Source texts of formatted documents

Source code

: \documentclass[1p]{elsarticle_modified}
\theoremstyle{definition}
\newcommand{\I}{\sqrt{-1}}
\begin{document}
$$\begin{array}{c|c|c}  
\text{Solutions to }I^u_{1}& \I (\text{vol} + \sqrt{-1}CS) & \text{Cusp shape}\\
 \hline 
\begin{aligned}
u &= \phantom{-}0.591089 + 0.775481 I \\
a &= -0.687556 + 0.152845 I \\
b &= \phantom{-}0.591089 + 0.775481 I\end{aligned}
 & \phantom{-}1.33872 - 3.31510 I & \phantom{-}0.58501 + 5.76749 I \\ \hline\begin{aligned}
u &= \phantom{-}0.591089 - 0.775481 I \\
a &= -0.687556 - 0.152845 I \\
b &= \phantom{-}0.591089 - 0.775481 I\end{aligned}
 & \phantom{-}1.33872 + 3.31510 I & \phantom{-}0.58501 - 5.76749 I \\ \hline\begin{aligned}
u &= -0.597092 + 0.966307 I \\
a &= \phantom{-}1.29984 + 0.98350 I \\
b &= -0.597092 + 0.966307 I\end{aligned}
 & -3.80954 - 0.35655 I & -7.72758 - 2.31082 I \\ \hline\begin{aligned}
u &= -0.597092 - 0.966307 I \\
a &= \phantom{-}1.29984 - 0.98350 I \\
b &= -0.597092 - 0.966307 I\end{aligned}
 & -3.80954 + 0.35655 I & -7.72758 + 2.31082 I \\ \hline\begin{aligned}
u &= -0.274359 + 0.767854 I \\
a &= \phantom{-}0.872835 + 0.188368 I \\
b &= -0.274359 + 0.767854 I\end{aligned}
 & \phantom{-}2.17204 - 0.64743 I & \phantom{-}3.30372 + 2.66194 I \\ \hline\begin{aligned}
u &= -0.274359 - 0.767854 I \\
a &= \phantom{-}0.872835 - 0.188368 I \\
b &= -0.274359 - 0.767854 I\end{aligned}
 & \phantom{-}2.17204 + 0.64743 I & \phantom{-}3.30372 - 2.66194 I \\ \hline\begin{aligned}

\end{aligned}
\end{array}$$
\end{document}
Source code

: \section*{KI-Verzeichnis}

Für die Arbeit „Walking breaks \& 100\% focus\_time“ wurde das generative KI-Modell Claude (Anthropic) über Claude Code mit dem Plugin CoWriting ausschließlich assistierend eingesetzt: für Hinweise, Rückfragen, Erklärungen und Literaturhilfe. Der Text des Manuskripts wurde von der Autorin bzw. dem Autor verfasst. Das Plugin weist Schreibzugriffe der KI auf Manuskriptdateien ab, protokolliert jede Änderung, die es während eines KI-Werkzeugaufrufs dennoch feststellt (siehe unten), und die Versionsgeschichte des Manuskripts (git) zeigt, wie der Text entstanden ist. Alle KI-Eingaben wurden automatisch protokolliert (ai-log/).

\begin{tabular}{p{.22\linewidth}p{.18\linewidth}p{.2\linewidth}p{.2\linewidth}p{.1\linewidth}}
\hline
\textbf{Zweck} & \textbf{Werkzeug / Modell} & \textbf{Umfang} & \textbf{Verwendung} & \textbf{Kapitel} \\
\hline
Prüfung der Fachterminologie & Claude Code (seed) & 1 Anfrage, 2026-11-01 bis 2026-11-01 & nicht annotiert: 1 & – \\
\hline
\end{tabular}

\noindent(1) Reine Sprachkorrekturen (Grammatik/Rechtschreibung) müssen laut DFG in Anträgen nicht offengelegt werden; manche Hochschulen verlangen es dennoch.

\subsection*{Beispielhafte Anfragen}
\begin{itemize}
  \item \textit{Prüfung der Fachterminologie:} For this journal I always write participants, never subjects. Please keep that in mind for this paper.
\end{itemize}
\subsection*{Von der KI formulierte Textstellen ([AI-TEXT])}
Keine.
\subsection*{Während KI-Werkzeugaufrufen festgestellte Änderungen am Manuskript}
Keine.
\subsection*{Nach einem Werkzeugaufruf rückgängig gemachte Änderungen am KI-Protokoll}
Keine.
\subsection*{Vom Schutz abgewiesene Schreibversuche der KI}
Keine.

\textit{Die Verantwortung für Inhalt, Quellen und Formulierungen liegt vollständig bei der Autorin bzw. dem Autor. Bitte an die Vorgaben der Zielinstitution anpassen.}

Aim of the exercise: From the records, work out how many lines include "textit" and respond with the number only.

Solution to this exercise: 2